I don’t know what caused the old barred owl that roosts deep in the white pine thicket to let out a single haunting scream. Perhaps the weather was ready to change, and before the snow falls, they let out their little eerie screams in the gray wood. It is an odd little ritual, but one I listen for when I know it might be snowing soon.

But it was a oddly mild day in early February, and no snow was forecast.  No rain either. Just the ugly winter sun casting its sallow glares on the gray woods.

I knew they would come, but they came more quickly than I imagined. Tiny black jets zoomed sharp across the hollows and ridges until at last they found their target in the pine woods.
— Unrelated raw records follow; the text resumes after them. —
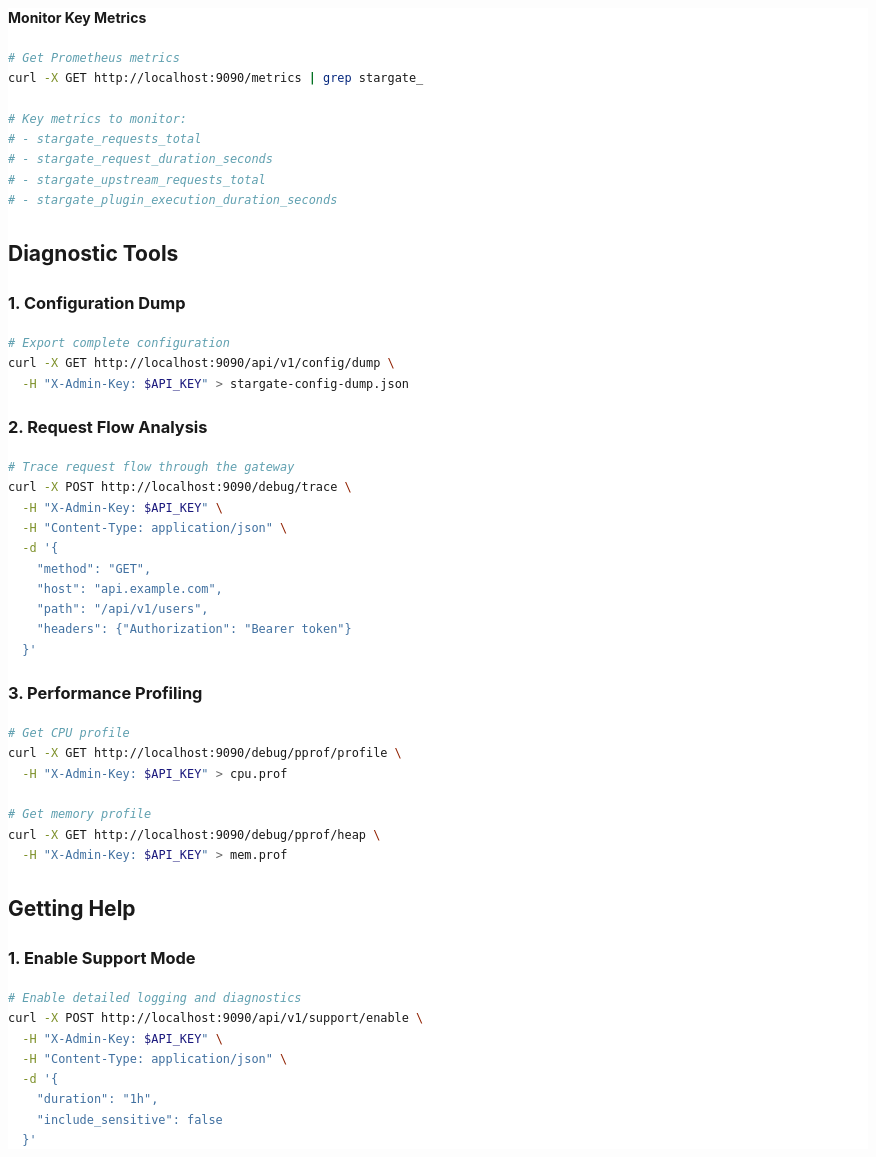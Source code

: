 
#### Monitor Key Metrics
```bash
# Get Prometheus metrics
curl -X GET http://localhost:9090/metrics | grep stargate_

# Key metrics to monitor:
# - stargate_requests_total
# - stargate_request_duration_seconds
# - stargate_upstream_requests_total
# - stargate_plugin_execution_duration_seconds
```

## Diagnostic Tools

### 1. Configuration Dump
```bash
# Export complete configuration
curl -X GET http://localhost:9090/api/v1/config/dump \
  -H "X-Admin-Key: $API_KEY" > stargate-config-dump.json
```

### 2. Request Flow Analysis
```bash
# Trace request flow through the gateway
curl -X POST http://localhost:9090/debug/trace \
  -H "X-Admin-Key: $API_KEY" \
  -H "Content-Type: application/json" \
  -d '{
    "method": "GET",
    "host": "api.example.com",
    "path": "/api/v1/users",
    "headers": {"Authorization": "Bearer token"}
  }'
```

### 3. Performance Profiling
```bash
# Get CPU profile
curl -X GET http://localhost:9090/debug/pprof/profile \
  -H "X-Admin-Key: $API_KEY" > cpu.prof

# Get memory profile
curl -X GET http://localhost:9090/debug/pprof/heap \
  -H "X-Admin-Key: $API_KEY" > mem.prof
```

## Getting Help

### 1. Enable Support Mode
```bash
# Enable detailed logging and diagnostics
curl -X POST http://localhost:9090/api/v1/support/enable \
  -H "X-Admin-Key: $API_KEY" \
  -H "Content-Type: application/json" \
  -d '{
    "duration": "1h",
    "include_sensitive": false
  }'
```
It was a murder of crows on a mission.

The owl had stupidly positioned herself on the bow of a dead quaking aspen, and she was now exposed for the aerial attacks of the corvids.

One would distract her with its loud cawing, while one of its compatriots would zip in and peck the owl on the head.

More crows kept coming until the pine thicket had about 20 of them, each screaming its curses as the predator as a few of the braver ones dived bombed her from behind.

After about thirty minutes, the owl took flight across great hollow beyond the pines, but every crow followed her gray form, harrying her as if she were some great pestilence on the land.

A barred owl is a beautiful animal. Its soft gray feathers are streaked down the breast with darker gray streaks, and the feathers that form the dishes on its head frame the darkest brown eyes of any owl in these woods.  To us, it is an impish creature with the eyes of a cocker spaniel.

To a crow, it is perhaps the greatest of all demons. During the day, the crow’s sharp eyes and keen intellect work in tandem with its more maneuverable wings to avoid the owl’s depredations.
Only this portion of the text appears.